** Exercise **
The answer must be every line from the entries below that contains "primed".

** Source data **
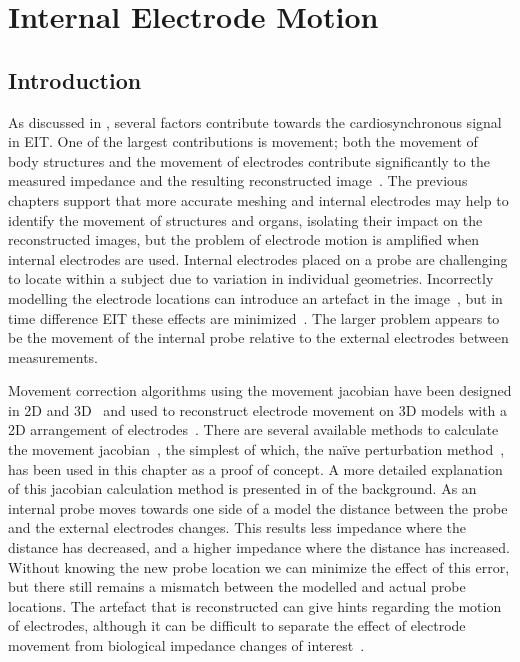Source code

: \chapter{Internal Electrode Motion}
\label{chap:chapter-7}
\section{Introduction}
As discussed in , several factors contribute towards
the cardiosynchronous signal in EIT. One of the largest contributions 
is movement; both the movement of 
body structures and the movement of electrodes contribute significantly to the measured
impedance and the resulting reconstructed 
image~\parencite{adler_origins_2017,proenca_influence_2015}.
The previous chapters support that more accurate meshing and internal electrodes may
help to identify the movement of structures and organs, isolating their impact on the 
reconstructed images, but the problem of electrode motion is amplified when internal
electrodes are used. 
Internal electrodes placed on a probe are challenging to locate within a subject
due to variation in individual geometries. Incorrectly modelling the electrode 
locations can introduce an artefact in the image~\parencite{boyle_impact_2011}, 
but in time difference EIT these effects are minimized~\parencite{adler_electrical_2017}. 
The larger problem appears 
to be the 
movement of the internal probe relative to the external electrodes between
measurements.

Movement correction algorithms using the movement jacobian have been 
designed in 2D 
and 3D~\parencite{gomez-laberge_direct_2007,soleimani_imaging_2006,gomez-laberge_direct_2008}
and used to reconstruct electrode movement on 3D models with a 2D arrangement 
of electrodes~\parencite{boyle_geophysical_2016}. 
There are several available methods to calculate the movement 
jacobian~\parencite{boyle_methods_2017}, the simplest of which,
the na\"{i}ve perturbation method~\parencite{gomez-laberge_direct_2008},
has been used in this chapter as a proof of concept.  
A more detailed explanation of this jacobian calculation method is presented in 
 of the background.
As an internal probe moves towards one side of a model the distance between the 
probe and the external electrodes changes. This results less impedance where the distance 
has decreased, and a higher impedance where the distance has increased. Without knowing 
the new probe location we can minimize the effect of this error, but there still remains 
a mismatch between the modelled and actual probe locations. 
The artefact that is reconstructed can give hints regarding the motion of electrodes,
although it can be difficult to separate the effect of electrode movement 
from biological impedance changes of interest~\parencite{boyle_geophysical_2016}. 

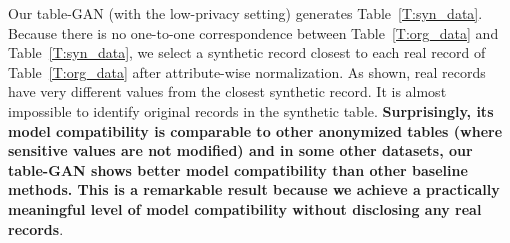 Our table-GAN (with the low-privacy setting) generates Table~\ref{T:syn_data}. Because there is no one-to-one correspondence between Table~\ref{T:org_data} and Table~\ref{T:syn_data}, we select a synthetic record closest to each real record of Table~\ref{T:org_data} after attribute-wise normalization. As shown, real records have very different values from the closest synthetic record. It is almost impossible to identify original records in the synthetic table. \textbf{Surprisingly, its model compatibility is comparable to other anonymized tables (where sensitive values are not modified) and in some other datasets, our table-GAN shows better model compatibility than other baseline methods. This is a remarkable result because we achieve a practically meaningful level of model compatibility without disclosing any real records}.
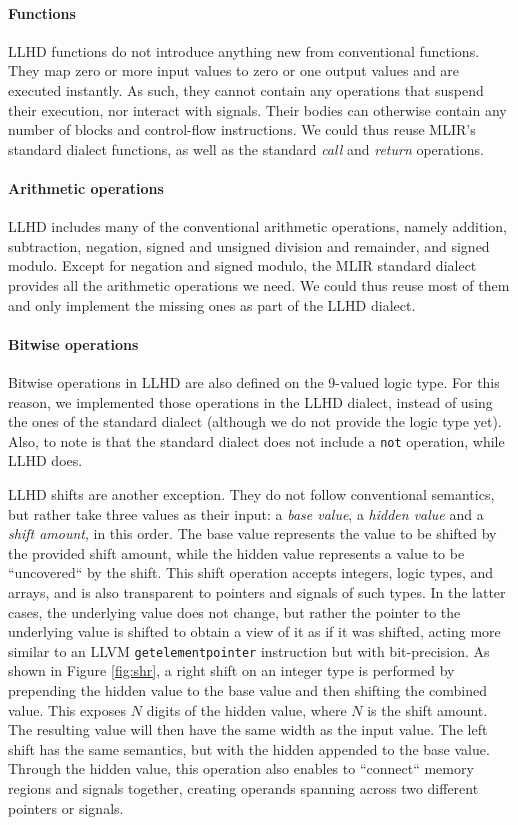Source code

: \paragraph{Functions}
LLHD functions do not introduce anything new from conventional functions. They map zero or more input values to zero or one output values and are executed instantly. As such, they cannot contain any operations that suspend their execution, nor interact with signals. Their bodies can otherwise contain any number of blocks and control-flow instructions. We could thus reuse MLIR's standard dialect functions, as well as the standard \textit{call} and \textit{return} operations.

\paragraph{Arithmetic operations}
LLHD includes many of the conventional arithmetic operations, namely addition, subtraction, negation, signed and unsigned division and remainder, and signed modulo. Except for negation and signed modulo, the MLIR standard dialect provides all the arithmetic operations we need. We could thus reuse most of them and only implement the missing ones as part of the LLHD dialect.

\paragraph{Bitwise operations}
Bitwise operations in LLHD are also defined on the 9-valued logic type. For this reason, we implemented those operations in the LLHD dialect, instead of using the ones of the standard dialect (although we do not provide the logic type yet). Also, to note is that the standard dialect does not include a \texttt{not} operation, while LLHD does.

LLHD shifts are another exception. They do not follow conventional semantics, but rather take three values as their input: a \textit{base value}, a \textit{hidden value} and a \textit{shift amount}, in this order. The base value represents the value to be shifted by the provided shift amount, while the hidden value represents a value to be “uncovered“ by the shift. This shift operation accepts integers, logic types, and arrays, and is also transparent to pointers and signals of such types. In the latter cases, the underlying value does not change, but rather the pointer to the underlying value is shifted to obtain a view of it as if it was shifted, acting more similar to an LLVM \texttt{getelementpointer} instruction but with bit-precision. As shown in Figure \ref{fig:shr}, a right shift on an integer type is performed by prepending the hidden value to the base value and then shifting the combined value. This exposes $N$ digits of the hidden value, where $N$ is the shift amount. The resulting value will then have the same width as the input value. The left shift has the same semantics, but with the hidden appended to the base value.
Through the hidden value, this operation also enables to “connect“ memory regions and signals together, creating operands spanning across two different pointers or signals.

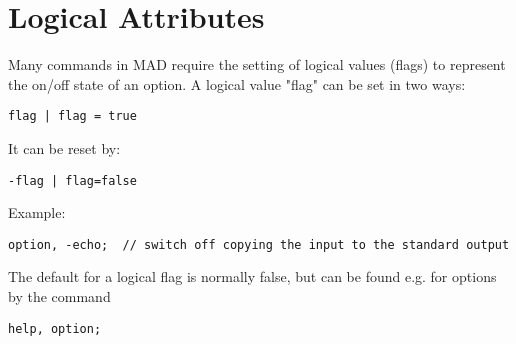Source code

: 
\section{Logical Attributes}

Many commands in MAD require the setting of logical values (flags) to
represent the on/off state of an option. A logical value "flag" can be
set in two ways:  
\begin{verbatim}
flag | flag = true
\end{verbatim} 

It can be reset by: 
\begin{verbatim}
-flag | flag=false
\end{verbatim} 

Example: 
\begin{verbatim}
option, -echo;  // switch off copying the input to the standard output
\end{verbatim} 

The default for a logical flag is normally false, but can be found e.g. for options by the command  
\begin{verbatim}
help, option;
\end{verbatim}


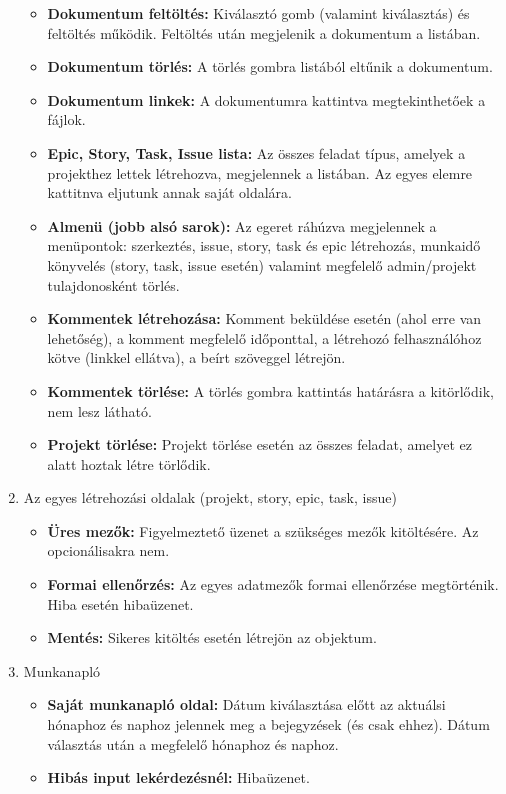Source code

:\begin{enumerate}
\begin{itemize}
		\item \textbf{Dokumentum feltöltés:} Kiválasztó gomb (valamint kiválasztás) és feltöltés működik. Feltöltés után megjelenik a dokumentum a listában.
		\item \textbf{Dokumentum törlés:} A törlés gombra listából eltűnik a dokumentum.
		\item \textbf{Dokumentum linkek:} A dokumentumra kattintva megtekinthetőek a fájlok.
		\item \textbf{Epic, Story, Task, Issue lista:} Az összes feladat típus, amelyek a projekthez lettek létrehozva, megjelennek a listában. Az egyes elemre kattitnva eljutunk annak saját oldalára.
		\item \textbf{Almenü (jobb alsó sarok):} Az egeret ráhúzva megjelennek a menüpontok: szerkeztés, issue, story, task és epic létrehozás, munkaidő könyvelés (story, task, issue esetén) valamint megfelelő admin/projekt tulajdonosként törlés.
		\item \textbf{Kommentek létrehozása:} Komment beküldése esetén (ahol erre van lehetőség), a komment megfelelő időponttal, a létrehozó felhasználóhoz kötve (linkkel ellátva), a beírt szöveggel létrejön.
		\item \textbf{Kommentek törlése:} A törlés gombra kattintás határásra a kitörlődik, nem lesz látható.
		\item \textbf{Projekt törlése:} Projekt törlése esetén az összes feladat, amelyet ez alatt hoztak létre törlődik.
	\end{itemize} 
	\item Az egyes létrehozási oldalak (projekt, story, epic, task, issue)
	\begin{itemize}
		\item \textbf{Üres mezők:} Figyelmeztető üzenet a szükséges mezők kitöltésére. Az opcionálisakra nem.
		\item \textbf{Formai ellenőrzés:} Az egyes adatmezők formai ellenőrzése megtörténik. Hiba esetén hibaüzenet.
		\item \textbf{Mentés:} Sikeres kitöltés esetén létrejön az objektum.
	\end{itemize}
	\item Munkanapló
	\begin{itemize}
		\item \textbf{Saját munkanapló oldal:} Dátum kiválasztása előtt az aktuálsi hónaphoz és naphoz jelennek meg a bejegyzések (és csak ehhez). Dátum választás után a megfelelő hónaphoz és naphoz.
		\item \textbf{Hibás input lekérdezésnél:}  Hibaüzenet.

\end{itemize}
\end{enumerate}
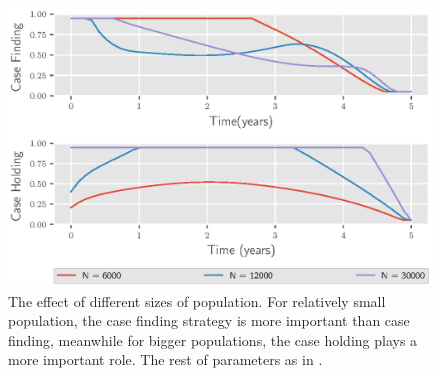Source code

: %
\begin{figure}[H]
  \centering
  \includegraphics{Figures/figure_3_two_strain_tbm}
  \caption{
    The effect of different sizes of population. For 
    relatively small population, the case finding strategy is more important 
    than case finding, meanwhile for  bigger populations, the case holding 
    plays a more important role. The rest of parameters as in 
    .
  }
  \label{fig:figure3twostraintbm}
\end{figure}
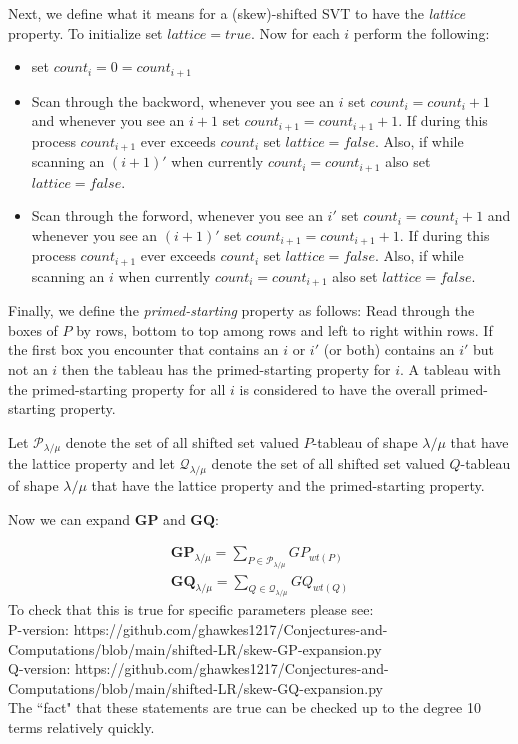 \documentclass[]{amsart}
\theoremstyle{definition}
\begin{document}
Next, we define what it means for a (skew)-shifted SVT to have the \emph{lattice} property.  To initialize set $lattice=true$. Now for each $i$ perform the following:
\begin{itemize}
\item set $count_i=0=count_{i+1}$
\item Scan through the backword, whenever you see an $i$ set $count_i=count_i+1$ and whenever you see an $i+1$ set $count_{i+1}=count_{i+1}+1$.  If during this process $count_{i+1}$ ever exceeds $count_i$ set $lattice=false$. Also, if while scanning an $(i+1)'$ when currently $count_i=count_{i+1}$ also set $lattice=false$.
\item Scan through the forword, whenever you see an $i'$ set $count_i=count_i+1$ and whenever you see an $(i+1)'$ set $count_{i+1}=count_{i+1}+1$.  If during this process $count_{i+1}$ ever exceeds $count_i$ set $lattice=false$. Also, if while scanning an $i$ when currently $count_i=count_{i+1}$ also set $lattice=false$.
\end{itemize}



Finally, we define the \emph{primed-starting} property as follows: Read through the boxes of $P$ by rows, bottom to top among rows and left to right within rows.  If the first box you encounter that contains an $i$ or $i'$ (or both) contains an $i'$ but not an $i$ then the tableau has the primed-starting property for $i$. A tableau with the primed-starting property for all $i$ is considered to have the overall primed-starting property.  

Let $\mathcal{P}_{\lambda/\mu}$ denote the set of all shifted set valued $P$-tableau of shape $\lambda/\mu$ that have the lattice property and let $\mathcal{Q}_{\lambda/\mu}$ denote the set of all shifted set valued $Q$-tableau of shape $\lambda/\mu$ that have the lattice property and the primed-starting property.

Now we can expand $\mathbf{GP}$ and $\mathbf{GQ}$:

\begin{eqnarray*}
\mathbf{GP}_{\lambda/\mu}=\sum_{P \in \mathcal{P_{\lambda/\mu}}} GP_{wt(P)}\\
\mathbf{GQ}_{\lambda/\mu}=\sum_{Q \in \mathcal{Q_{\lambda/\mu}}} GQ_{wt(Q)}
\end{eqnarray*}
To check that this is true for specific parameters please see:\\
P-version: https://github.com/ghawkes1217/Conjectures-and-Computations/blob/main/shifted-LR/skew-GP-expansion.py\\
Q-version: https://github.com/ghawkes1217/Conjectures-and-Computations/blob/main/shifted-LR/skew-GQ-expansion.py\\
The ``fact" that these statements are true can be checked up to the degree 10 terms relatively quickly.   
\end{document}
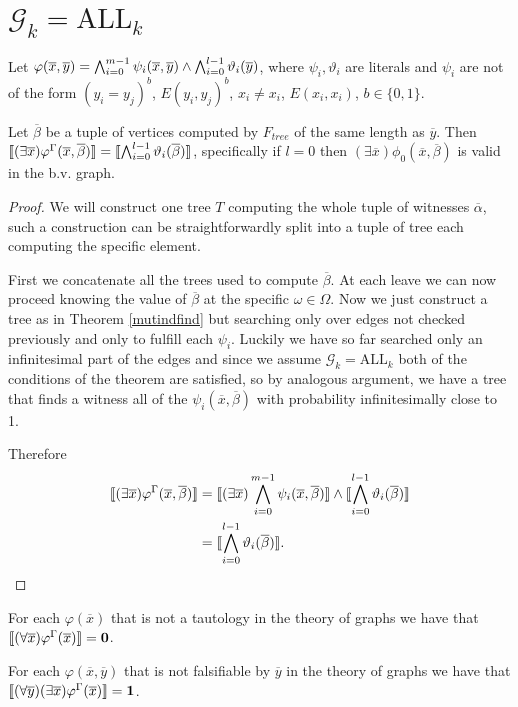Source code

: \section{$\mathcal{G}_k=\text{ALL}_k$}

\begin{thrm}
Let $\varphi(\overline x,\overline y)=\bigwedge_{i=0}^{m-1}\psi_i(\overline x,\overline y)\land \bigwedge_{i=0}^{l-1}\vartheta_i(\overline y)$, where $\psi_i,\vartheta_i$ are literals and $\psi_i$ are not of the form $(y_i=y_j)^b$, $E(y_i,y_j)^b$, $x_i\not= x_i$, $E(x_i,x_i)$, $b\in\{0,1\}$.

Let $\overline \beta$ be a tuple of vertices computed by $F_{tree}$ of the same length as $\overline y$. Then $\llbracket(\exists \overline x)\varphi^\Gamma(\overline x,\overline \beta)\rrbracket=\llbracket\bigwedge_{i=0}^{l-1}\vartheta_i(\overline \beta)\rrbracket$, specifically if $l=0$ then $(\exists \overline x)\phi_0(\overline x,\overline \beta)$ is valid in the b.v. graph.
\end{thrm}
\begin{proof} We will construct one tree $T$ computing the whole tuple of witnesses $\overline \alpha$, such a construction can be straightforwardly split into a tuple of tree each computing the specific element.

First we concatenate all the trees used to compute $\overline \beta$. At each leave we can now proceed knowing the value of $\overline \beta$ at the specific $\omega\in\Omega$. Now we just construct a tree as in Theorem \ref{mutindfind} but searching only over edges not checked previously and only to fulfill each $\psi_i$. Luckily we have so far searched only an infinitesimal part of the edges and since we assume $\mathcal{G}_k=\text{ALL}_k$ both of the conditions of the theorem are satisfied, so by analogous argument, we have a tree that finds a witness all of the $\psi_i(\overline x,\overline \beta)$ with probability infinitesimally close to 1.

Therefore
\begin{align}
\llbracket(\exists \overline x)\varphi^\Gamma(\overline x,\overline \beta)\rrbracket&=\llbracket(\exists \overline x)\bigwedge_{i=0}^{m-1}\psi_i(\overline x,\overline \beta)\rrbracket \land \llbracket\bigwedge_{i=0}^{l-1}\vartheta_i(\overline \beta)\rrbracket\\
&=\llbracket\bigwedge_{i=0}^{l-1}\vartheta_i(\overline \beta)\rrbracket.
\end{align}
\end{proof}

\begin{crll}
For each $\varphi(\overline x)$ that is not a tautology in the theory of graphs we have that $\llbracket(\forall \overline x)\varphi^\Gamma(\overline x)\rrbracket=\textbf{0}$.
\end{crll}
\begin{crll}
For each $\varphi(\overline x,\overline y)$ that is not falsifiable by $\overline y$ in the theory of graphs we have that $\llbracket(\forall \overline y)(\exists \overline x)\varphi^\Gamma(\overline x)\rrbracket=\textbf{1}$.
\end{crll}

** Exercise answer **
Finally, we define the \emph{primed-starting} property as follows: Read through the boxes of $P$ by rows, bottom to top among rows and left to right within rows.  If the first box you encounter that contains an $i$ or $i'$ (or both) contains an $i'$ but not an $i$ then the tableau has the primed-starting property for $i$. A tableau with the primed-starting property for all $i$ is considered to have the overall primed-starting property.  
Let $\mathcal{P}_{\lambda/\mu}$ denote the set of all shifted set valued $P$-tableau of shape $\lambda/\mu$ that have the lattice property and let $\mathcal{Q}_{\lambda/\mu}$ denote the set of all shifted set valued $Q$-tableau of shape $\lambda/\mu$ that have the lattice property and the primed-starting property.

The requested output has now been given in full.